A review by zoolmcg
Those Bones Are Not My Child by Toni Cade Bambara

dark mysterious tense slow-paced
  • Plot- or character-driven? A mix
  • Strong character development? Yes
  • Loveable characters? It's complicated
  • Diverse cast of characters? Yes
  • Flaws of characters a main focus? No

2.5

I had this book on my TBR for the longest time before picking it up. The cover and the blurb and the title all drew me in, and I thought it’d be a perfect research read for my own novel. What I discovered with this read was a painfully tedious slog that I can’t ever see myself returning to.

I must mention first and foremost that I wasn’t aware of it’s posthumous publication until I was well into the book. That at first struck me as sweet, as Toni Morrison (who ‘edited’ it) was also featured on the cover with a quote. Then I got over 250 pages in and I quickly came to realise that this was not in fact a finished novel, but merely a preserved manuscript - and one at 669 pages at that. The entirety of this book needed a thorough comb over and culling in the editing stage, but I’m assuming due to Morrison’s affiliation with Bambara, this was avoided for the sake of maintaining a certain artistic license. What we as readers are left with is a dense and description heavy middle section that detracts from the real horrors and tension of the story. I saw another review reflect on how she gives as much descriptive weight to a single meal as she does to some of the most horrific and tense moments of the book, and it’s true. It’s hard to give certain scenes more weight when they’re all given an equal amount of tedious detail.

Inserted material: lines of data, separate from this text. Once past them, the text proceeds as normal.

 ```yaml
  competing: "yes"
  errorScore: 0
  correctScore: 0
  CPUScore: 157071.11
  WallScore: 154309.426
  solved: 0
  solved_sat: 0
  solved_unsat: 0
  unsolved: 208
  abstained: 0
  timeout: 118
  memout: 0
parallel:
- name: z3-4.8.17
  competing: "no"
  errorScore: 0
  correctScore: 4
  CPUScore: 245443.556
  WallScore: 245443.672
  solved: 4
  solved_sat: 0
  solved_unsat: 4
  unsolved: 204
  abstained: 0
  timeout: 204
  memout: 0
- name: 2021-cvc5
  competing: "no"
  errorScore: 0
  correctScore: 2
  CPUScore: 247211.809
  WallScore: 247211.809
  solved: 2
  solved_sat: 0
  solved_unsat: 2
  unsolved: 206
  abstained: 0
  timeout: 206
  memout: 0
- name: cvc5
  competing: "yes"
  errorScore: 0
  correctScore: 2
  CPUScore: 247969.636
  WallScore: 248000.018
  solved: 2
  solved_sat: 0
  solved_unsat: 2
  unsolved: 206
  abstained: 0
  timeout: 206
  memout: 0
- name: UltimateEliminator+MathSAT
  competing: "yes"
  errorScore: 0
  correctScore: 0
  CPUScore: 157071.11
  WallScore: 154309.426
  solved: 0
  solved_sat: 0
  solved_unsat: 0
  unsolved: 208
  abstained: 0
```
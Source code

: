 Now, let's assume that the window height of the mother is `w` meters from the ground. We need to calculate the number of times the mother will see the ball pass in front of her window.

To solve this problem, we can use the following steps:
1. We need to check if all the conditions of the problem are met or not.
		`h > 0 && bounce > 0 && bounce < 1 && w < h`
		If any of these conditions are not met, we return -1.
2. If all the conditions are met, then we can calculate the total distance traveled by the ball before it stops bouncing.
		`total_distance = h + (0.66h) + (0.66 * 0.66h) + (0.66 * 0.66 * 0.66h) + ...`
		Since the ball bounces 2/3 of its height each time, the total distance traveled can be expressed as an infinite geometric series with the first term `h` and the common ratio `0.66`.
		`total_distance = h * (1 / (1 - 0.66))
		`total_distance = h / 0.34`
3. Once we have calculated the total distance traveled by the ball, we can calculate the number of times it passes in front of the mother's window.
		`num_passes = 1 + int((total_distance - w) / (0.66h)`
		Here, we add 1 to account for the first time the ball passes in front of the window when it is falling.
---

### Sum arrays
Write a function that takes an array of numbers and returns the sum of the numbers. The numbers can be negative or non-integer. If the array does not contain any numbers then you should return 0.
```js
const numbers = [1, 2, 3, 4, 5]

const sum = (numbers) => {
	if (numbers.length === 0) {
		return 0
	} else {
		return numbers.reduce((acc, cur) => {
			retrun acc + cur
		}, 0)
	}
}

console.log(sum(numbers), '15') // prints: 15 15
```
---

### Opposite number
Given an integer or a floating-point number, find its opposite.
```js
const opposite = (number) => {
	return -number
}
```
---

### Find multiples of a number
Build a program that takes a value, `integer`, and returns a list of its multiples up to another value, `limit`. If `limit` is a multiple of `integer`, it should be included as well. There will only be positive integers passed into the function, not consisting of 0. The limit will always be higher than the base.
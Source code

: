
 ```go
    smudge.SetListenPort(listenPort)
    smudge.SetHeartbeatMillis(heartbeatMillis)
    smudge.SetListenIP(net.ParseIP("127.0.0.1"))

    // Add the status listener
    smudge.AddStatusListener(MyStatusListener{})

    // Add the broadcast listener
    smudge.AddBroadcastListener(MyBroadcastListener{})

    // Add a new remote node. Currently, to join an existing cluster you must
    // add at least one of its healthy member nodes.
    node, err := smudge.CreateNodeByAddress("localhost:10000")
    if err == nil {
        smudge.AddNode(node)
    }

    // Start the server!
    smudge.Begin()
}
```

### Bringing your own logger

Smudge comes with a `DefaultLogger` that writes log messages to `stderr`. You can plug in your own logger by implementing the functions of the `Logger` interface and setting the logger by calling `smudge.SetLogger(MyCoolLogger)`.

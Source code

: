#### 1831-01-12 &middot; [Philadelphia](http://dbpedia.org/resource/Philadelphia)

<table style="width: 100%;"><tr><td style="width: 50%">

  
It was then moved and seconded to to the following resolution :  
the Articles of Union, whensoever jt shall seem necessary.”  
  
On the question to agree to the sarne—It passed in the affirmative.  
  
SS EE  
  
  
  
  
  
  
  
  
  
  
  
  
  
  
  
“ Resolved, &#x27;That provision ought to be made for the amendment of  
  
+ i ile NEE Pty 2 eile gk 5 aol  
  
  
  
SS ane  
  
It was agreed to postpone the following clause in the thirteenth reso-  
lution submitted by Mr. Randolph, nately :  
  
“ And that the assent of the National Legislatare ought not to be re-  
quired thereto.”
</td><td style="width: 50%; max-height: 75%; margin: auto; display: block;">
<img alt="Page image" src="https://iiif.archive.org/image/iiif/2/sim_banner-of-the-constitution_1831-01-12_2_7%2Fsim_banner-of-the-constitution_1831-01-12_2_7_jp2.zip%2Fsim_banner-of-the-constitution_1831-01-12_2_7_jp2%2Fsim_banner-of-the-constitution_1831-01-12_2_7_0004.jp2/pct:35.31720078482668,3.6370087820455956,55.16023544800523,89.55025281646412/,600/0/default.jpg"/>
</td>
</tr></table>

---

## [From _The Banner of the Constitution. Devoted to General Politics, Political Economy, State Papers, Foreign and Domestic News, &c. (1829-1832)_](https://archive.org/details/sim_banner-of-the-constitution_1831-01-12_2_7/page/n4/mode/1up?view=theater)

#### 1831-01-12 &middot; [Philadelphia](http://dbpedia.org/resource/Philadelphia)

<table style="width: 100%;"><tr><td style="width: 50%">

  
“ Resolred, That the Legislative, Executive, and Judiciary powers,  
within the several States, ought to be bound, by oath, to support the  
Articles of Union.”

Onto some more positives, there were moments of dialogue and family dynamics that really stood out to me as excellent. Almost every scene of Zala and Spence together were great to read, and I thoroughly enjoyed getting a feel of their mental states through conversation. The last section that did this for me what Zala’s confrontation with her children towards the end about the landlord/roofing men being let in the house, which exemplified the trauma responses and anxiety towards strangers and her kids since Sonny’s disappearance.

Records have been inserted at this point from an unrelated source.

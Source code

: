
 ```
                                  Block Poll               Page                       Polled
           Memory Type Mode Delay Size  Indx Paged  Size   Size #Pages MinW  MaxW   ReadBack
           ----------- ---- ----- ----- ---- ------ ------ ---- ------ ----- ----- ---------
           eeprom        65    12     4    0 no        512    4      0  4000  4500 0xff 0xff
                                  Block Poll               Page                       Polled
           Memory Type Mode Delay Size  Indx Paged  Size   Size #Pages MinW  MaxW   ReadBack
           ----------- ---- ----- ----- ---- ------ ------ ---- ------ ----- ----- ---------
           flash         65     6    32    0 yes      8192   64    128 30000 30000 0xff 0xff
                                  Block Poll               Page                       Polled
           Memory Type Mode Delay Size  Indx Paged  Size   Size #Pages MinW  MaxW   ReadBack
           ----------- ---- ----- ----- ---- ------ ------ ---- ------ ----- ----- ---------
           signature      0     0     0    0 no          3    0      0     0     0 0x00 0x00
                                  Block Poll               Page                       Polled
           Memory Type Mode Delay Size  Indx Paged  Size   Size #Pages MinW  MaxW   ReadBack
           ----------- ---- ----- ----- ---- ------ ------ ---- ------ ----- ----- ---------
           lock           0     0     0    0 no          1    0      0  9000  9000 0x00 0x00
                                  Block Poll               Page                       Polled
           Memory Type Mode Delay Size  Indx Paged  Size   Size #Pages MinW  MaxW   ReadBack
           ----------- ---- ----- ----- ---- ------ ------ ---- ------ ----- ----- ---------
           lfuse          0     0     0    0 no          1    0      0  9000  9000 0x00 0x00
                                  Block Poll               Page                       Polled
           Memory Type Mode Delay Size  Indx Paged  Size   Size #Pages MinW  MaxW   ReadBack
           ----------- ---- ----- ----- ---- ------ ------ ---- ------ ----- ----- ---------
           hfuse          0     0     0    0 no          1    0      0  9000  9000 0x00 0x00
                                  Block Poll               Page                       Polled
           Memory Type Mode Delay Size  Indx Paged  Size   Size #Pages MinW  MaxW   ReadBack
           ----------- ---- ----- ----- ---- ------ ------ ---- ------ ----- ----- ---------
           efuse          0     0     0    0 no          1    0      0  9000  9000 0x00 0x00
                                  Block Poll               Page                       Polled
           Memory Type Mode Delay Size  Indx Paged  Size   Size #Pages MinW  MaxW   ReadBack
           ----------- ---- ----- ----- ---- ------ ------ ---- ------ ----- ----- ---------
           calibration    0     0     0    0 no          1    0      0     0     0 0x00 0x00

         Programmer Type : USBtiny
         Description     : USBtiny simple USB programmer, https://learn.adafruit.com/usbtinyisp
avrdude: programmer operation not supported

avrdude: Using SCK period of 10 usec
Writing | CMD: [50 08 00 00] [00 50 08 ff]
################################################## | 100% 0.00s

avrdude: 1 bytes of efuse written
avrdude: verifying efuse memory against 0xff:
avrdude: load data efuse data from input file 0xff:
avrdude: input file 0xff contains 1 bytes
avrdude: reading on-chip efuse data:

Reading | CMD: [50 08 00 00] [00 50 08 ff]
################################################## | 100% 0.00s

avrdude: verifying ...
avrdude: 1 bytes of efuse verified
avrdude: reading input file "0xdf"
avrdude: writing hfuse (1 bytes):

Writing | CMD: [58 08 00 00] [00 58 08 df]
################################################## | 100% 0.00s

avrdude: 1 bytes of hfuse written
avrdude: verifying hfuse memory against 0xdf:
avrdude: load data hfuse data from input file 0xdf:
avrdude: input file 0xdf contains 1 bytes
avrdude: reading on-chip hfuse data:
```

I have to say that most of this book was a skim for me, otherwise I absolutely would not have finished it. It’s a shame because it seems like it had the potential to be such an impactful novel - a magnum opus as Morrison herself said. It fell so unbearably flat for me, and it’s a shame to have to admit when a piece of literature is so boring and unreadable that I found myself asking who certain characters were/what they were talking about, but lacking any curiosity whatsoever to go back a page or two to catch up. It sapped any interest out of me and I disliked it intensely.

I cannot in good conscious recommend this book at all. It’s too long, too descriptive, too unedited and far too aimless to enjoy in the slightest. I don’t want to write off Bambara as a creator completely, and down the line I may look at her pieces published while she was still alive, but this one is certainly a book to avoid wasting time with.